山東 地方などは3世帯同居などが多いですが、都会になるほど核家族化が増えていますし、親にも共働きが増えてきていますから、忙しいというのでどうしても朝ごはんを作らないという方が増えてきたと思います。日本が長寿大国になってきたのは、なんといっても和食を中心にバランスのとれた食事というのがいちばんのポイントだったと思うのですが、昔と違って、割合間食というものが生活のなかに入ってきたために、栄養バランスという点から考えると、どうしても洋風の食事に傾きがちな傾向が強いと思います。
逆に世界では、肥満の傾向が強く、やっぱり和食ということで和食ブームが高まってきているのですから、わが国も原点に戻って日本食を大切にしていかなければならないのではないでしょうか。

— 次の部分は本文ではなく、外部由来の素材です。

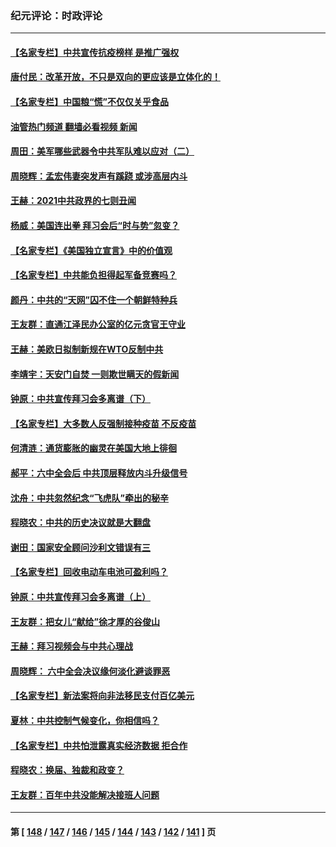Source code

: ### 纪元评论：时政评论
---
#### [【名家专栏】中共宣传抗疫榜样 是推广强权](../../pages/nsc1025/n13389243.md?11220330) 
#### [唐付民：改革开放，不只是双向的更应该是立体化的！](../../pages/nsc1025/n13388852.md?11220330) 
#### [【名家专栏】中国粮“慌”不仅仅关乎食品](../../pages/nsc1025/n13388045.md?11220330) 
#### [油管热门频道 翻墙必看视频 新闻](ok?11220330)
#### [周田：美军哪些武器令中共军队难以应对（二）](../../pages/nsc1025/n13388240.md?11220330) 
#### [周晓辉：孟宏伟妻突发声有蹊跷 或涉高层内斗](../../pages/nsc1025/n13388184.md?11220330) 
#### [王赫：2021中共政界的七则丑闻](../../pages/nsc1025/n13387945.md?11220330) 
#### [杨威：美国连出拳 拜习会后“时与势”忽变？](../../pages/nsc1025/n13387025.md?11220330) 
#### [【名家专栏】《美国独立宣言》中的价值观](../../pages/nsc1025/n13386516.md?11220330) 
#### [【名家专栏】中共能负担得起军备竞赛吗？](../../pages/nsc1025/n13386378.md?11220330) 
#### [颜丹：中共的“天网”囚不住一个朝鲜特种兵](../../pages/nsc1025/n13385949.md?11220330) 
#### [王友群：直通江泽民办公室的亿元贪官王守业](../../pages/nsc1025/n13384695.md?11220330) 
#### [王赫：美欧日拟制新规在WTO反制中共](../../pages/nsc1025/n13385371.md?11220330) 
#### [李靖宇：天安门自焚 一则欺世瞒天的假新闻](../../pages/nsc1025/n13385038.md?11220330) 
#### [钟原：中共宣传拜习会多离谱（下）](../../pages/nsc1025/n13384669.md?11220330) 
#### [【名家专栏】大多数人反强制接种疫苗 不反疫苗](../../pages/nsc1025/n13384832.md?11220330) 
#### [何清涟：通货膨胀的幽灵在美国大地上徘徊](../../pages/nsc1025/n13384900.md?11220330) 
#### [郝平：六中全会后 中共顶层释放内斗升级信号](../../pages/nsc1025/n13384700.md?11220330) 
#### [沈舟：中共忽然纪念“飞虎队”牵出的秘辛](../../pages/nsc1025/n13384639.md?11220330) 
#### [程晓农：中共的历史决议就是大翻盘](../../pages/nsc1025/n13384526.md?11220330) 
#### [谢田：国家安全顾问沙利文错误有三](../../pages/nsc1025/n13384514.md?11220330) 
#### [【名家专栏】回收电动车电池可盈利吗？](../../pages/nsc1025/n13381631.md?11220330) 
#### [钟原：中共宣传拜习会多离谱（上）](../../pages/nsc1025/n13382610.md?11220330) 
#### [王友群：把女儿“献给”徐才厚的谷俊山](../../pages/nsc1025/n13382520.md?11220330) 
#### [王赫：拜习视频会与中共心理战](../../pages/nsc1025/n13382429.md?11220330) 
#### [周晓辉： 六中全会决议缘何淡化避谈罪恶](../../pages/nsc1025/n13382247.md?11220330) 
#### [【名家专栏】新法案将向非法移民支付百亿美元](../../pages/nsc1025/n13381775.md?11220330) 
#### [夏林：中共控制气候变化，你相信吗？](../../pages/nsc1025/n13381993.md?11220330) 
#### [【名家专栏】中共怕泄露真实经济数据 拒合作](../../pages/nsc1025/n13381823.md?11220330) 
#### [程晓农：换届、独裁和政变？](../../pages/nsc1025/n13381085.md?11220330) 
#### [王友群：百年中共没能解决接班人问题](../../pages/nsc1025/n13380067.md?11220330) 

---
#### 第 [ [148](./148.md?11220330) / [147](./147.md?11220330) / [146](./146.md?11220330) / [145](./145.md?11220330) / [144](./144.md?11220330) / [143](./143.md?11220330) / [142](./142.md?11220330) / [141](./141.md?11220330) ] 页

生活が便利になってきたものだから、お母さんたちも冷凍食品を手軽に使えるようになってきました。そういうものを使いながら、ちょっと一品、自分の味というのか、おふくろの味といいますか、親子の絆を大切にする何かを作っておくといいと思いますよ。それは朝作らなくても、近頃では冷蔵庫も上等なものがあるのですから、手が空いたときにちょっと作っておけばいいわけですから。それを朝出してあげることも必要なのじゃないかあと思います。そういう一工夫が親子のあいだには大切だし、必要だと思います。
子どもたちの勉強に対する頭脳のエネルギーという点から考えてみても、香川栄養学園(埼玉キャンパス:埼玉県坂戸市)が、医科大学の学生100人に対して行なった試験では、朝ごはんを食べたグループのほうが、食べなかったグループより成績がよかったというデータが出ています。翌年、残された50人をまたその半分ずつに分けて試験したそうですが、朝ごはんを食べたグループの成績は上がったと聞いています。

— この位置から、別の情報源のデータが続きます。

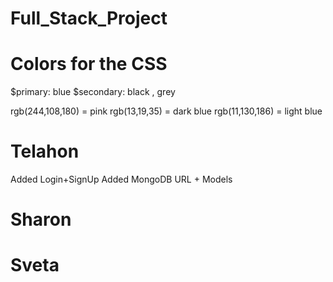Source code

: # Full_Stack_Project


# Colors for the CSS
$primary: blue
$secondary: black , grey

rgb(244,108,180) = pink
rgb(13,19,35) = dark blue
rgb(11,130,186) = light blue




# Telahon
Added Login+SignUp 
Added MongoDB URL + Models

# Sharon


# Sveta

きちんと朝にブドウ糖を摂っておくことが学生には大切だということですね。小学校などでも、地区によってはホームルームの前にきちんと朝食を食べさせて運動をやらせるという学校もあるそうで、朝食を食べて運動をすると、すごくおなかがすいて、勉強も一生懸命やるというデータがあるそうです。朝食というのはこれほど大切だということです。

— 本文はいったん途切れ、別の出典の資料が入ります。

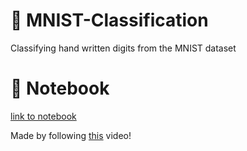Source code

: # 🤖 MNIST-Classification
Classifying hand written digits from the MNIST dataset

# 📒 Notebook
[link to notebook](https://www.kaggle.com/code/nicolasgatien/mnist-from-scratch)

Made by following [this](https://www.youtube.com/watch?v=w8yWXqWQYmU) video!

――農林水産省でも、人気ゴルファーの石川遼プロを起用して「めざましごはん」のキャンペーンを行なっていますね。先生はゴルフもご趣味だとお聞きしています。
山東 遼君の勧めじゃないけれども、朝ごはんはすごく大切だということです。「早寝早起き朝ごはん」というのは、前自民党政権からずっと引き継いでやってきたことで、小泉政権で「食育」ということをやっていたわけですが、食育ということばもだいぶ浸透してきたようです。
私たちが法律を作った頃には、まだ3割くらいしか知らなかったのですが、今では逆に知らない人が3割ぐらいに減ったのではないでしょうか。また、この食育ということばは英語に置き換えると難しいので、料理評論家の服部幸應先生も世界に出ても食育でいこうとおっしゃっていましたし、外国人も「SYOKUIKU」といっていますよ。
韓国あたりでも、伝統食がファーストフードなどに押されているようで、食育は大切だというので元に戻そうという動きがあり、食育の普及に力を入れているようです。
【田代 宏】
<プロフィール>
山東 昭子(さんとう あきこ)
11歳で芸能界入り、女優・司会・レポーターとしてテレビ、映画、雑誌で活躍。
74年参議院全国区に32歳の最年少で初当選。以後、6回当選、参議院で環境委員長、外務委員長を歴任。党では女性局長、環境部会長をはじめ教育・福祉・住宅対策・外交関係を担当。
90年我が国6人目の女性大臣として科学技術庁長官に就任。自民党両院議員総会長、食育調査会長などを務め、参議院自民党を代表するベテラン政治家として幅広く活動中。NPO法人「元気な120才を創る会」理事も務め、健康長寿社会の実現を目指している。趣味はゴルフ、音楽鑑賞。